Provided material START

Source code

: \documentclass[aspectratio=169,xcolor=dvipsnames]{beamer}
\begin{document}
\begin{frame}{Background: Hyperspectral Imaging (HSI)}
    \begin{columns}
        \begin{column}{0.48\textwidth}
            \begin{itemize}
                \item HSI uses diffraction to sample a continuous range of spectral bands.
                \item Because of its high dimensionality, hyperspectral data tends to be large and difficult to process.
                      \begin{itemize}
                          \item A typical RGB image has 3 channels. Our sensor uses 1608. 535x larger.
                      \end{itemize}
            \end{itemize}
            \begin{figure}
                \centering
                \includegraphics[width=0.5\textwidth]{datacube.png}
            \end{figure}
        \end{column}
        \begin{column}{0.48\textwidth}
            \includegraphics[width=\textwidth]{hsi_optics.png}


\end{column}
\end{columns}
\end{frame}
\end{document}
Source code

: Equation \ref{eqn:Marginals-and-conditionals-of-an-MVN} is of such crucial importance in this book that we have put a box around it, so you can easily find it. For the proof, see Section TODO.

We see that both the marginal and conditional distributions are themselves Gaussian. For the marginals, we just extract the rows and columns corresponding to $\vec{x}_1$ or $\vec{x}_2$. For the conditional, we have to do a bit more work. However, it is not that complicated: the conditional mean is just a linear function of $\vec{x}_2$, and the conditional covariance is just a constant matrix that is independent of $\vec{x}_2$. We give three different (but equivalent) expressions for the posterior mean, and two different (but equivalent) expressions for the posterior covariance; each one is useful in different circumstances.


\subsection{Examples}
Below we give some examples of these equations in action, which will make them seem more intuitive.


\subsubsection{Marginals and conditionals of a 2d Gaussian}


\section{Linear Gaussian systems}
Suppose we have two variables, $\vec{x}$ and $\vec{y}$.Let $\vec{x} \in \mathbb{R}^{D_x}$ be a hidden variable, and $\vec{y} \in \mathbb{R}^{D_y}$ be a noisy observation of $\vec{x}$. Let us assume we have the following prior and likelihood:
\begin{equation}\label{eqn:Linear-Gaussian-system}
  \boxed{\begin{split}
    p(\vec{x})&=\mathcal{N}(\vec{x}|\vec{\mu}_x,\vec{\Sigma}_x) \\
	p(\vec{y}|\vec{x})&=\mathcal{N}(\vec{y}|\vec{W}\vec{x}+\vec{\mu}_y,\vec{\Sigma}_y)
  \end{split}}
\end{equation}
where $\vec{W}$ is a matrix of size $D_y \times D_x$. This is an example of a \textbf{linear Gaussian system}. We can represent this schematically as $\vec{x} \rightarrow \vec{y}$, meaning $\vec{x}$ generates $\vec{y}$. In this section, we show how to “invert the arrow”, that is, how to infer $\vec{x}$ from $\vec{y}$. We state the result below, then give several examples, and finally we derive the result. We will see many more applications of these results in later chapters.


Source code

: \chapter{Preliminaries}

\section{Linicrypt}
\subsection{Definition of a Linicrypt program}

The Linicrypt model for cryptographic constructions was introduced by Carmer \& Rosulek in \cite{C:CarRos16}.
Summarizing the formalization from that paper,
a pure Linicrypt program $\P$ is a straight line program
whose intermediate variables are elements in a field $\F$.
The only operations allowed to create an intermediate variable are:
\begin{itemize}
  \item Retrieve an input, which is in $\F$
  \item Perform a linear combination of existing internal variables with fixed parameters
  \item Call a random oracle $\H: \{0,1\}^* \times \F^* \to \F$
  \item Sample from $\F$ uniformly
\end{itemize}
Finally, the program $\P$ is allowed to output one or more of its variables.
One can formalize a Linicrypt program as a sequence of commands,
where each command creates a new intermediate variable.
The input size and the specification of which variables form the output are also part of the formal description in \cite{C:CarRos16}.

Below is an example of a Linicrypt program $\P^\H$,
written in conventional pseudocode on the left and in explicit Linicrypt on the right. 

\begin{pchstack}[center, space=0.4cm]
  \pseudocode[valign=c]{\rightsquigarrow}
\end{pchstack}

Provided material END

### What you need to do:
Your answer must be an exact transcription of all the data above.

### Written solution:
Source code

: \documentclass[aspectratio=169,xcolor=dvipsnames]{beamer}
\begin{document}
\begin{frame}{Background: Hyperspectral Imaging (HSI)}
    \begin{columns}
        \begin{column}{0.48\textwidth}
            \begin{itemize}
                \item HSI uses diffraction to sample a continuous range of spectral bands.
                \item Because of its high dimensionality, hyperspectral data tends to be large and difficult to process.
                      \begin{itemize}
                          \item A typical RGB image has 3 channels. Our sensor uses 1608. 535x larger.
                      \end{itemize}
            \end{itemize}
            \begin{figure}
                \centering
                \includegraphics[width=0.5\textwidth]{datacube.png}
            \end{figure}
        \end{column}
        \begin{column}{0.48\textwidth}
            \includegraphics[width=\textwidth]{hsi_optics.png}


\end{column}
\end{columns}
\end{frame}
\end{document}
Source code

: Equation \ref{eqn:Marginals-and-conditionals-of-an-MVN} is of such crucial importance in this book that we have put a box around it, so you can easily find it. For the proof, see Section TODO.

We see that both the marginal and conditional distributions are themselves Gaussian. For the marginals, we just extract the rows and columns corresponding to $\vec{x}_1$ or $\vec{x}_2$. For the conditional, we have to do a bit more work. However, it is not that complicated: the conditional mean is just a linear function of $\vec{x}_2$, and the conditional covariance is just a constant matrix that is independent of $\vec{x}_2$. We give three different (but equivalent) expressions for the posterior mean, and two different (but equivalent) expressions for the posterior covariance; each one is useful in different circumstances.


\subsection{Examples}
Below we give some examples of these equations in action, which will make them seem more intuitive.


\subsubsection{Marginals and conditionals of a 2d Gaussian}


\section{Linear Gaussian systems}
Suppose we have two variables, $\vec{x}$ and $\vec{y}$.Let $\vec{x} \in \mathbb{R}^{D_x}$ be a hidden variable, and $\vec{y} \in \mathbb{R}^{D_y}$ be a noisy observation of $\vec{x}$. Let us assume we have the following prior and likelihood:
\begin{equation}\label{eqn:Linear-Gaussian-system}
  \boxed{\begin{split}
    p(\vec{x})&=\mathcal{N}(\vec{x}|\vec{\mu}_x,\vec{\Sigma}_x) \\
	p(\vec{y}|\vec{x})&=\mathcal{N}(\vec{y}|\vec{W}\vec{x}+\vec{\mu}_y,\vec{\Sigma}_y)
  \end{split}}
\end{equation}
where $\vec{W}$ is a matrix of size $D_y \times D_x$. This is an example of a \textbf{linear Gaussian system}. We can represent this schematically as $\vec{x} \rightarrow \vec{y}$, meaning $\vec{x}$ generates $\vec{y}$. In this section, we show how to “invert the arrow”, that is, how to infer $\vec{x}$ from $\vec{y}$. We state the result below, then give several examples, and finally we derive the result. We will see many more applications of these results in later chapters.


Source code

: \chapter{Preliminaries}

\section{Linicrypt}
\subsection{Definition of a Linicrypt program}

The Linicrypt model for cryptographic constructions was introduced by Carmer \& Rosulek in \cite{C:CarRos16}.
Summarizing the formalization from that paper,
a pure Linicrypt program $\P$ is a straight line program
whose intermediate variables are elements in a field $\F$.
The only operations allowed to create an intermediate variable are:
\begin{itemize}
  \item Retrieve an input, which is in $\F$
  \item Perform a linear combination of existing internal variables with fixed parameters
  \item Call a random oracle $\H: \{0,1\}^* \times \F^* \to \F$
  \item Sample from $\F$ uniformly
\end{itemize}
Finally, the program $\P$ is allowed to output one or more of its variables.
One can formalize a Linicrypt program as a sequence of commands,
where each command creates a new intermediate variable.
The input size and the specification of which variables form the output are also part of the formal description in \cite{C:CarRos16}.

Below is an example of a Linicrypt program $\P^\H$,
written in conventional pseudocode on the left and in explicit Linicrypt on the right. 

\begin{pchstack}[center, space=0.4cm]
  \pseudocode[valign=c]{\rightsquigarrow}
\end{pchstack}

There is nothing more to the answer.